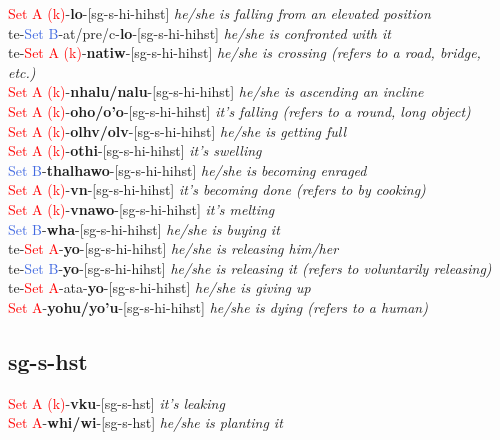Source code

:\documentclass[oneside,openany]{book}%
\begin{document}
\textcolor{Red}{Set A (k)}{-}\textbf{lo}{-}[sg-s-hi-hihst] \textit{ he/she is falling from an elevated position} \\%
te{-}\textcolor{RoyalBlue}{Set B}{-}at/pre/c{-}\textbf{lo}{-}[sg-s-hi-hihst] \textit{ he/she is confronted with it} \\%
te{-}\textcolor{Red}{Set A (k)}{-}\textbf{natiw}{-}[sg-s-hi-hihst] \textit{ he/she is crossing (refers to a road, bridge, etc.)} \\%
\textcolor{Red}{Set A (k)}{-}\textbf{nhalu/nalu}{-}[sg-s-hi-hihst] \textit{ he/she is ascending an incline} \\%
\textcolor{Red}{Set A (k)}{-}\textbf{oho/o'o}{-}[sg-s-hi-hihst] \textit{ it's falling (refers to a round, long object)} \\%
\textcolor{Red}{Set A (k)}{-}\textbf{olhv/olv}{-}[sg-s-hi-hihst] \textit{ he/she is getting full} \\%
\textcolor{Red}{Set A (k)}{-}\textbf{othi}{-}[sg-s-hi-hihst] \textit{ it's swelling} \\%
\textcolor{RoyalBlue}{Set B}{-}\textbf{thalhawo}{-}[sg-s-hi-hihst] \textit{ he/she is becoming enraged} \\%
\textcolor{Red}{Set A (k)}{-}\textbf{vn}{-}[sg-s-hi-hihst] \textit{ it's becoming done (refers to by cooking)} \\%
\textcolor{Red}{Set A (k)}{-}\textbf{vnawo}{-}[sg-s-hi-hihst] \textit{ it's melting} \\%
\textcolor{RoyalBlue}{Set B}{-}\textbf{wha}{-}[sg-s-hi-hihst] \textit{ he/she is buying it} \\%
te{-}\textcolor{Red}{Set A}{-}\textbf{yo}{-}[sg-s-hi-hihst] \textit{ he/she is releasing him/her} \\%
te{-}\textcolor{RoyalBlue}{Set B}{-}\textbf{yo}{-}[sg-s-hi-hihst] \textit{ he/she is releasing it (refers to voluntarily releasing)} \\%
te{-}\textcolor{Red}{Set A}{-}ata{-}\textbf{yo}{-}[sg-s-hi-hihst] \textit{ he/she is giving up} \\%
\textcolor{Red}{Set A}{-}\textbf{yohu/yo'u}{-}[sg-s-hi-hihst] \textit{ he/she is dying (refers to a human)} \\%
\vspace{1em}%
\needspace{1in}%
\subsection*{sg-s-hst}%
\textcolor{Red}{Set A (k)}{-}\textbf{vku}{-}[sg-s-hst] \textit{ it's leaking} \\%
\textcolor{Red}{Set A}{-}\textbf{whi/wi}{-}[sg-s-hst] \textit{ he/she is planting it} \\%
\vspace{1em}%
\needspace{1in}%
\end{document}
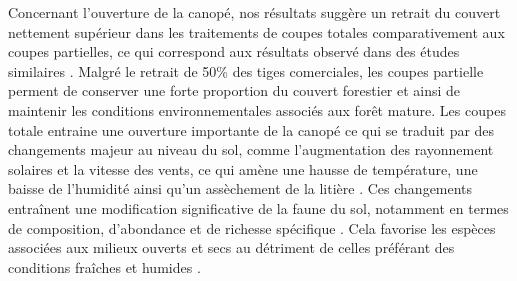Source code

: 


Concernant l'ouverture de la canopé, nos résultats suggère un retrait du couvert nettement supérieur dans les traitements de coupes totales comparativement aux coupes partielles, ce qui correspond aux résultats observé dans des études similaires \citep{Nolet2018Comparingeffects,Mazerolle2021Woodlandsalamander}. 
Malgré le retrait de 50\% des tiges comerciales, les coupes partielle perment de conserver une forte proportion du couvert forestier et ainsi de maintenir les conditions environnementales associés aux forêt mature. 
Les coupes totale entraine une ouverture importante de la canopé ce qui se traduit par des changements majeur au niveau du sol, comme l'augmentation des rayonnement solaires et la vitesse des vents, ce qui amène une hausse de température, une baisse de l'humidité ainsi qu'un assèchement de la litière \citep{Keenan1993ecologicaleffects,Chen1999MicroclimateForest,Lindo2003Microbialbiomass,Brooks2008Forestfloor}. 
Ces changements entraînent une modification significative de la faune du sol, notamment en termes de composition, d'abondance et de richesse spécifique \citep{Staab2023Insectdecline}. 
Cela favorise les espèces associées aux milieux ouverts et secs au détriment de celles préférant des conditions fraîches et humides \citep{Niemela2007effectsforestry,Ochs2022Responseterrestrial,Staab2023Insectdecline}.




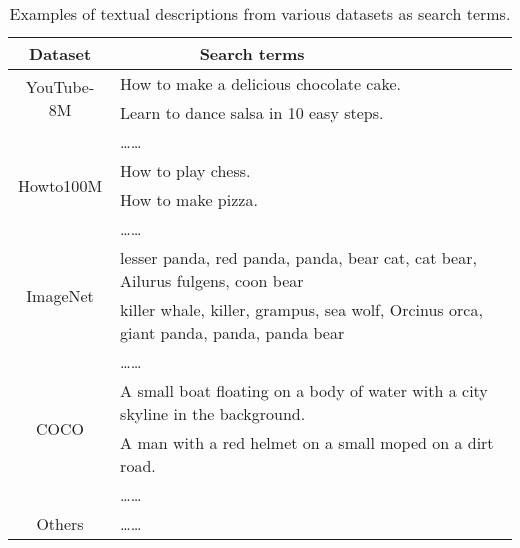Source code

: \documentclass{article} \usepackage{iclr2024_conference,times}
\begin{document}
\begin{table*}[b]
\centering
\setlength\tabcolsep{1mm}
\renewcommand\arraystretch{1.1}
\caption{\label{table:text_data}Examples of textual descriptions from various datasets as search terms.}
\begin{tabular}{cllll}
\toprule

\multicolumn{1}{c}{\textbf{Dataset}}  & \multicolumn{1}{c}{\textbf{Search terms}}   \\ 

\toprule



\multicolumn{1}{c}{\multirow{2}{*}{YouTube-8M}}   & \multicolumn{4}{l}{How to make a delicious chocolate cake.} \\ 
\multicolumn{1}{c}{}                          & \multicolumn{4}{l}{Learn to dance salsa in 10 easy steps.}      \\
\multicolumn{1}{c}{}  & \multicolumn{4}{l}{\dots\dots}    \\ \hline

\multicolumn{1}{c}{\multirow{2}{*}{Howto100M}}   & \multicolumn{4}{l}{How to play chess.} \\ 
\multicolumn{1}{c}{}                          & \multicolumn{4}{l}{How to make pizza.}      \\
\multicolumn{1}{c}{}                  & \multicolumn{4}{l}{\dots\dots}    \\ \hline

\multicolumn{1}{c}{\multirow{2}{*}{ImageNet}} & \multicolumn{4}{l}{lesser panda, red panda, panda, bear cat, cat bear, Ailurus fulgens, coon bear}                       \\ 
\multicolumn{1}{c}{}                          & \multicolumn{4}{l}{killer whale, killer, grampus, sea wolf, Orcinus orca, giant panda, panda, panda bear}                               \\ 
\multicolumn{1}{c}{}                  & \multicolumn{4}{l}{\dots\dots}    \\ \hline


\multicolumn{1}{c}{\multirow{2}{*}{COCO}}     & \multicolumn{4}{l}{ A small boat floating on a body of water with a city skyline in the background.}                                                \\ 
\multicolumn{1}{c}{}                          & \multicolumn{4}{l}{A man with a red helmet on a small moped on a dirt road.}           \\ 
\multicolumn{1}{c}{}                          & \multicolumn{4}{l}{\dots\dots}                               \\ \hline



\multicolumn{1}{c}{\multirow{1}{*}{Others}}     & \multicolumn{4}{l}{\dots\dots}                                                \\ \hline


\toprule
\end{tabular}
\vspace{-0.4cm}
\end{table*}
\end{document}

Problem description
The answer must be an exact copy of the entries, with the pictures omitted.

Result
Source code

:\documentclass[oneside,openany]{book}%
\begin{document}
\textcolor{Red}{Set A (k)}{-}\textbf{lo}{-}[sg-s-hi-hihst] \textit{ he/she is falling from an elevated position} \\%
te{-}\textcolor{RoyalBlue}{Set B}{-}at/pre/c{-}\textbf{lo}{-}[sg-s-hi-hihst] \textit{ he/she is confronted with it} \\%
te{-}\textcolor{Red}{Set A (k)}{-}\textbf{natiw}{-}[sg-s-hi-hihst] \textit{ he/she is crossing (refers to a road, bridge, etc.)} \\%
\textcolor{Red}{Set A (k)}{-}\textbf{nhalu/nalu}{-}[sg-s-hi-hihst] \textit{ he/she is ascending an incline} \\%
\textcolor{Red}{Set A (k)}{-}\textbf{oho/o'o}{-}[sg-s-hi-hihst] \textit{ it's falling (refers to a round, long object)} \\%
\textcolor{Red}{Set A (k)}{-}\textbf{olhv/olv}{-}[sg-s-hi-hihst] \textit{ he/she is getting full} \\%
\textcolor{Red}{Set A (k)}{-}\textbf{othi}{-}[sg-s-hi-hihst] \textit{ it's swelling} \\%
\textcolor{RoyalBlue}{Set B}{-}\textbf{thalhawo}{-}[sg-s-hi-hihst] \textit{ he/she is becoming enraged} \\%
\textcolor{Red}{Set A (k)}{-}\textbf{vn}{-}[sg-s-hi-hihst] \textit{ it's becoming done (refers to by cooking)} \\%
\textcolor{Red}{Set A (k)}{-}\textbf{vnawo}{-}[sg-s-hi-hihst] \textit{ it's melting} \\%
\textcolor{RoyalBlue}{Set B}{-}\textbf{wha}{-}[sg-s-hi-hihst] \textit{ he/she is buying it} \\%
te{-}\textcolor{Red}{Set A}{-}\textbf{yo}{-}[sg-s-hi-hihst] \textit{ he/she is releasing him/her} \\%
te{-}\textcolor{RoyalBlue}{Set B}{-}\textbf{yo}{-}[sg-s-hi-hihst] \textit{ he/she is releasing it (refers to voluntarily releasing)} \\%
te{-}\textcolor{Red}{Set A}{-}ata{-}\textbf{yo}{-}[sg-s-hi-hihst] \textit{ he/she is giving up} \\%
\textcolor{Red}{Set A}{-}\textbf{yohu/yo'u}{-}[sg-s-hi-hihst] \textit{ he/she is dying (refers to a human)} \\%
\vspace{1em}%
\needspace{1in}%
\subsection*{sg-s-hst}%
\textcolor{Red}{Set A (k)}{-}\textbf{vku}{-}[sg-s-hst] \textit{ it's leaking} \\%
\textcolor{Red}{Set A}{-}\textbf{whi/wi}{-}[sg-s-hst] \textit{ he/she is planting it} \\%
\vspace{1em}%
\needspace{1in}%
\end{document}
Source code

: 


Concernant l'ouverture de la canopé, nos résultats suggère un retrait du couvert nettement supérieur dans les traitements de coupes totales comparativement aux coupes partielles, ce qui correspond aux résultats observé dans des études similaires \citep{Nolet2018Comparingeffects,Mazerolle2021Woodlandsalamander}. 
Malgré le retrait de 50\% des tiges comerciales, les coupes partielle perment de conserver une forte proportion du couvert forestier et ainsi de maintenir les conditions environnementales associés aux forêt mature. 
Les coupes totale entraine une ouverture importante de la canopé ce qui se traduit par des changements majeur au niveau du sol, comme l'augmentation des rayonnement solaires et la vitesse des vents, ce qui amène une hausse de température, une baisse de l'humidité ainsi qu'un assèchement de la litière \citep{Keenan1993ecologicaleffects,Chen1999MicroclimateForest,Lindo2003Microbialbiomass,Brooks2008Forestfloor}. 
Ces changements entraînent une modification significative de la faune du sol, notamment en termes de composition, d'abondance et de richesse spécifique \citep{Staab2023Insectdecline}. 
Cela favorise les espèces associées aux milieux ouverts et secs au détriment de celles préférant des conditions fraîches et humides \citep{Niemela2007effectsforestry,Ochs2022Responseterrestrial,Staab2023Insectdecline}.




Source code

: \documentclass{article} \usepackage{iclr2024_conference,times}
\begin{document}
\begin{table*}[b]
\centering
\setlength\tabcolsep{1mm}
\renewcommand\arraystretch{1.1}
\caption{\label{table:text_data}Examples of textual descriptions from various datasets as search terms.}
\begin{tabular}{cllll}
\toprule

\multicolumn{1}{c}{\textbf{Dataset}}  & \multicolumn{1}{c}{\textbf{Search terms}}   \\ 

\toprule



\multicolumn{1}{c}{\multirow{2}{*}{YouTube-8M}}   & \multicolumn{4}{l}{How to make a delicious chocolate cake.} \\ 
\multicolumn{1}{c}{}                          & \multicolumn{4}{l}{Learn to dance salsa in 10 easy steps.}      \\
\multicolumn{1}{c}{}  & \multicolumn{4}{l}{\dots\dots}    \\ \hline

\multicolumn{1}{c}{\multirow{2}{*}{Howto100M}}   & \multicolumn{4}{l}{How to play chess.} \\ 
\multicolumn{1}{c}{}                          & \multicolumn{4}{l}{How to make pizza.}      \\
\multicolumn{1}{c}{}                  & \multicolumn{4}{l}{\dots\dots}    \\ \hline

\multicolumn{1}{c}{\multirow{2}{*}{ImageNet}} & \multicolumn{4}{l}{lesser panda, red panda, panda, bear cat, cat bear, Ailurus fulgens, coon bear}                       \\ 
\multicolumn{1}{c}{}                          & \multicolumn{4}{l}{killer whale, killer, grampus, sea wolf, Orcinus orca, giant panda, panda, panda bear}                               \\ 
\multicolumn{1}{c}{}                  & \multicolumn{4}{l}{\dots\dots}    \\ \hline


\multicolumn{1}{c}{\multirow{2}{*}{COCO}}     & \multicolumn{4}{l}{ A small boat floating on a body of water with a city skyline in the background.}                                                \\ 
\multicolumn{1}{c}{}                          & \multicolumn{4}{l}{A man with a red helmet on a small moped on a dirt road.}           \\ 
\multicolumn{1}{c}{}                          & \multicolumn{4}{l}{\dots\dots}                               \\ \hline



\multicolumn{1}{c}{\multirow{1}{*}{Others}}     & \multicolumn{4}{l}{\dots\dots}                                                \\ \hline


\toprule
\end{tabular}
\vspace{-0.4cm}
\end{table*}
\end{document}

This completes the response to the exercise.